Last Updated Sep 24, 2019 at 1:26 pm PDT

Conservative Party of Canada Leader Andrew Scheer (left) and Prime Minister Justin Trudeau (right). (Source: Composite image, the Canadian Press)
Summary

Polls show that support for the Liberal Party under Justin Trudeau's leadership has fallen significantly since 2015

The environment and climate change appear to be the top issues ahead of the October vote

VANCOUVER (NEWS 1130) – The blackface scandal doesn’t appear to have swayed voters in British Columbia, but new polls show the Liberals are still trailing the Conservatives in popular support by a very large margin.

“In this latest Liberal scandal, we found that 79 per cent of the general public in B.C. is following this story closely, which is really high for the type of story that it is,” says Insights West President Steve Mossop. “That includes about 38 per cent who say they are following it very closely.”

Insights West conducted two polls, the first from September 6 to 10 with 869 B.C. residents, and the second from September 19 to 23 with 867 – and found that while the Liberal Party is not faring well, the face-painting fiasco hasn’t had much of an impact on support.

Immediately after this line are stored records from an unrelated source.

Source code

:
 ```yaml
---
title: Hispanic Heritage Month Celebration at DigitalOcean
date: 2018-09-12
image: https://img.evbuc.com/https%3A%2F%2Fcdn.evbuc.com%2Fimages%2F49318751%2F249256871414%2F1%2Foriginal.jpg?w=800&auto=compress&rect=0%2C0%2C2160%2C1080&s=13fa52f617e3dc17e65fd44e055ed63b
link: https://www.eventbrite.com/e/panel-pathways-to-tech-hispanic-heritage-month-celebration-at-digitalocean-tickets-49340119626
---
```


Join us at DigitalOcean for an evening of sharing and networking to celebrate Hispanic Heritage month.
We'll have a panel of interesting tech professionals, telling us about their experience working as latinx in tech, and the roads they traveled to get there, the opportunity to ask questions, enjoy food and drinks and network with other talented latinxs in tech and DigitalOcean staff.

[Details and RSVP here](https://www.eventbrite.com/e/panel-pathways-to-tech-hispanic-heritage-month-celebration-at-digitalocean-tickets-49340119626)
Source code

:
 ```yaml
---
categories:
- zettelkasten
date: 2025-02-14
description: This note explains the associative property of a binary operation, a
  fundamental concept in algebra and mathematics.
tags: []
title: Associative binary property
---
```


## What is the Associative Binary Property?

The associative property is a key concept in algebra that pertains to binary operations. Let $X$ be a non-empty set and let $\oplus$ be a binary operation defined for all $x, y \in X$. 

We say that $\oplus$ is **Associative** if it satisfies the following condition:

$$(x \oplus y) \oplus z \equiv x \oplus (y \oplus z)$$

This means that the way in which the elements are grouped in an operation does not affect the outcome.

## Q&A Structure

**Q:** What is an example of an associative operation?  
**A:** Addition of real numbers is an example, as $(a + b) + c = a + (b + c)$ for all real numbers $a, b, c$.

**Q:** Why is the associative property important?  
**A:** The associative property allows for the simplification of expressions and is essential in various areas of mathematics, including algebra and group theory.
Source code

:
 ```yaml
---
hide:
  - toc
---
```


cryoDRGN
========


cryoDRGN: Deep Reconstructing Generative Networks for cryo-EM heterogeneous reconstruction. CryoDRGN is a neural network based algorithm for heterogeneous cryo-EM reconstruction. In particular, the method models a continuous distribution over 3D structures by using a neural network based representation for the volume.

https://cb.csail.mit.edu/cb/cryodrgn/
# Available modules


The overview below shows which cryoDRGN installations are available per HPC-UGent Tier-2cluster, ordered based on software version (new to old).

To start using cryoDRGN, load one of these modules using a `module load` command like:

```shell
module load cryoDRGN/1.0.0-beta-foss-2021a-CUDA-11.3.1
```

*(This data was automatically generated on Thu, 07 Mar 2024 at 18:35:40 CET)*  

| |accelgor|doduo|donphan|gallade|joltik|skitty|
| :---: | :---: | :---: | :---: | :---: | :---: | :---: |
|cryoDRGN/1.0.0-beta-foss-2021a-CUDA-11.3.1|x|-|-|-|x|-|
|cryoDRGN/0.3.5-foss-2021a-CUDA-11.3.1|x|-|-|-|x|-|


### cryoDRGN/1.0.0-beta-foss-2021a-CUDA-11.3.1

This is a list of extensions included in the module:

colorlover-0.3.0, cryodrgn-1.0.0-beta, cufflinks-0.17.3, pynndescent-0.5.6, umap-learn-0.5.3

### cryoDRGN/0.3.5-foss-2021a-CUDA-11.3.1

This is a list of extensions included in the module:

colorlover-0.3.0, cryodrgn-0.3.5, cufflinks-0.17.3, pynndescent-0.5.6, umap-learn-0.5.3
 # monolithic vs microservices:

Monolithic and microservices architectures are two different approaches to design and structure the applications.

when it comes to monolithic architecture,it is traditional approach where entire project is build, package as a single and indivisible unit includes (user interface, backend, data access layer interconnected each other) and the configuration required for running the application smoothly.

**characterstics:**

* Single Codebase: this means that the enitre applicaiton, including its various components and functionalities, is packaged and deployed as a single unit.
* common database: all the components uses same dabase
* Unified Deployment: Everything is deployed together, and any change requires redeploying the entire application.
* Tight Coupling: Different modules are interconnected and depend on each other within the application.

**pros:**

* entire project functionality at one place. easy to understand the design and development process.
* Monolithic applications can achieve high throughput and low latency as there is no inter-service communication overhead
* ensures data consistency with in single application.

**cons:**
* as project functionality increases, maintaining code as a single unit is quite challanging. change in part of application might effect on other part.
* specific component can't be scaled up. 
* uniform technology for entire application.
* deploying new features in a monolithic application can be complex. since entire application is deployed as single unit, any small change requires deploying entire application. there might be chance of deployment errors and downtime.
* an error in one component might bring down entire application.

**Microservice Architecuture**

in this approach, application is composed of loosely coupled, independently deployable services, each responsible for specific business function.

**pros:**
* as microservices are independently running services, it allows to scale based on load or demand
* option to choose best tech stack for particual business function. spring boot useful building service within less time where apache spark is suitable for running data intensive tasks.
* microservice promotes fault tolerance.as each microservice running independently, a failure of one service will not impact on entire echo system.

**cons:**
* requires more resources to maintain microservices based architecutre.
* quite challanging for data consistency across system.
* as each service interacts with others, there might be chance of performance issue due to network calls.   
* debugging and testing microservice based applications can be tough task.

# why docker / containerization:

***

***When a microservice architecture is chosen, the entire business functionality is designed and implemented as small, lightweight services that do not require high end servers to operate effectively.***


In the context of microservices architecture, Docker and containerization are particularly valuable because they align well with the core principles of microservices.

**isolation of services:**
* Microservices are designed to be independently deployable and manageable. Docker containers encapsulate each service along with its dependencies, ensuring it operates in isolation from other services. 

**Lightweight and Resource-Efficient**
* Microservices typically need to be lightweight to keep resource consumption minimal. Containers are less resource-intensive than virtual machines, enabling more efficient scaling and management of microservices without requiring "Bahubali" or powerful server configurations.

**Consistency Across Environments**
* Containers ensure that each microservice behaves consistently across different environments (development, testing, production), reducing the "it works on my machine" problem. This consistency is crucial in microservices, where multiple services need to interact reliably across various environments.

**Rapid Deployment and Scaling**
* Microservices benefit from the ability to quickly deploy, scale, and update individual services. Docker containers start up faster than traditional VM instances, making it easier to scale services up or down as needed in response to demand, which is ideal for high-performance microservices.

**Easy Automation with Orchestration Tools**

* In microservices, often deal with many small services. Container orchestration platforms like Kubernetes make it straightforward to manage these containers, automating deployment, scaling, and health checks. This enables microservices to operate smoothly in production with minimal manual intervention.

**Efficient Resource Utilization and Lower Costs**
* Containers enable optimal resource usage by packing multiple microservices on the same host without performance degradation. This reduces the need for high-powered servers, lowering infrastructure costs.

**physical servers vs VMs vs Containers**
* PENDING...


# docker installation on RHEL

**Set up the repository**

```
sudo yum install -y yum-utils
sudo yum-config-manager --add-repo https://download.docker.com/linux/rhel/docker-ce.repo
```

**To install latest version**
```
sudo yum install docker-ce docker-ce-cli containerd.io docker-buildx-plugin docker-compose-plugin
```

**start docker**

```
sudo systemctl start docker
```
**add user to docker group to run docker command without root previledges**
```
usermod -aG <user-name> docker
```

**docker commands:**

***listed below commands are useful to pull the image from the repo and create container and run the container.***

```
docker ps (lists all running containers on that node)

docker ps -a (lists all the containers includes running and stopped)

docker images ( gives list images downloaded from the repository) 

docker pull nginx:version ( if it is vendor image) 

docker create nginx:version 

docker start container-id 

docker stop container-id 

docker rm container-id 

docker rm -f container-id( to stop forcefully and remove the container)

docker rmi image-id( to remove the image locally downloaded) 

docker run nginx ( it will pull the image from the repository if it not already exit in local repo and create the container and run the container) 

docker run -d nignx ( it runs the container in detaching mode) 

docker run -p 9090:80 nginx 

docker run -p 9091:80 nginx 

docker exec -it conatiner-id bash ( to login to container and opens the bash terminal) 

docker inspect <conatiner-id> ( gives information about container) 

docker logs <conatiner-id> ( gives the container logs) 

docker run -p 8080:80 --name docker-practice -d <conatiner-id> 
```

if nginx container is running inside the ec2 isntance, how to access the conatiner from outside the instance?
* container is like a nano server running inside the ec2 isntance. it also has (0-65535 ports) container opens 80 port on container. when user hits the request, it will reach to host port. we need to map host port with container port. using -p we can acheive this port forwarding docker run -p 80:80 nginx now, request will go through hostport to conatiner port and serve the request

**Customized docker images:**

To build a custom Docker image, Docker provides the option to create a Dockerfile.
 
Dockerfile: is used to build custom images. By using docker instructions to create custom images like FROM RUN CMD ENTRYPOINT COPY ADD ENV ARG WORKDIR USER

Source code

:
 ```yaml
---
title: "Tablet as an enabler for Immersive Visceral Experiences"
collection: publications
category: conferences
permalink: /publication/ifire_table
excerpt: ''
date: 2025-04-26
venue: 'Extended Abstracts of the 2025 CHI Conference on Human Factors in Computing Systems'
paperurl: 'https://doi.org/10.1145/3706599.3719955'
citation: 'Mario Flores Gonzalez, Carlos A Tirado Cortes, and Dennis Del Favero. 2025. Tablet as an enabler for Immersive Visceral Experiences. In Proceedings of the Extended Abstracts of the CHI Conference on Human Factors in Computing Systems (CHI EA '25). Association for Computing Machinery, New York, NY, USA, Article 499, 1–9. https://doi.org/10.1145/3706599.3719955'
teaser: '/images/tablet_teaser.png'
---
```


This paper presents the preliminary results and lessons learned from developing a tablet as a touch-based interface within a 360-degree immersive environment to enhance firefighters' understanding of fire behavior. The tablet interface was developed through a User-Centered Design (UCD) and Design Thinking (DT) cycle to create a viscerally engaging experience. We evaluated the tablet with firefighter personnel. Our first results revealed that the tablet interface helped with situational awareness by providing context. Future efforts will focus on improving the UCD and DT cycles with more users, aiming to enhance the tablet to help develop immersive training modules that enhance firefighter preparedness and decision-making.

“The public reaction is mixed. We have 52 per cent of the general public who say it is a serious issue, 26 per cent say it is somewhat serious and 26 per cent say it is very serious. It is hitting the agenda and it is resonating with voters,” Mossop tells NEWS 1130.

“But the interesting thing is that in two separate polls, we found there is no measurable impact on voter intention. We still have the Liberals considerably behind the Conservatives when it comes to overall intention to vote. That number hasn’t changed significantly in the past several months.”

Mossop says they have found support for the party under Justin Trudeau’s leadership has fallen significantly since the 2015 federal election. If this year’s election were held today, fewer than one in five people in B.C. would vote Liberal. The Conservatives, under Andrew Scheer, have 29 per cent support.

The NDP under Jagmeet Singh also held steady in both polls with 14 per cent voter support in B.C., while the Greens under Elizabeth May is also identical with 13 per cent in the first poll and 14 per cent in the second.

When thinking of Canada as a whole, the September 19 to 23 poll showed that British Columbians rate the environment and climate change as the top issue (23 per cent), followed by personal income, wages, and the cost of living (12 per cent), and housing prices and affordability (11 per cent). The national economy (nine per cent) and the federal budget (eight per cent) round out the top answers.

“The most interesting thing, though, is the differences along political divides,” says Mossop.

“We have some stark differences with only two per cent of Conservative voters who label climate change as the top issue compared to 33 per cent of Liberal voters and 36 per cent of NDP voters. That’s a massive difference. We also have housing prices, which get more mentions between Liberal and NDP supporters. For Conservative voters, it’s all about the economy, the deficit and spending. About 60 per cent of responses fit into those three categories.”

As for the leaders’ personal ratings, Insights West finds Trudeau and Scheer have some work to do.

“Overall approval ratings are mixed. The overall job performance when we look at Trudeau specifically show 61 per cent disapproval with 34 percent approval. In any election I’ve covered over a 25 year career, having double the number disapproving spells bad news for a political leader,” Mossop explains.

“When you look at the other leaders, we have a mixed bag. There are 46 per cent who are approving of Singh’s performance with 40 per cent who disapprove. Andrew Scheer is faring just as poorly as Justin Trudeau, with a 35 per cent approval rating and 54 per cent disapproval. The leadership may be a separate issue than overall voter intentions.”

The polls were conducted online and the margin of error in the first study is +/- 3.4 percentage points and +/- 3.3 percentage points in the second, 19 times out of 20.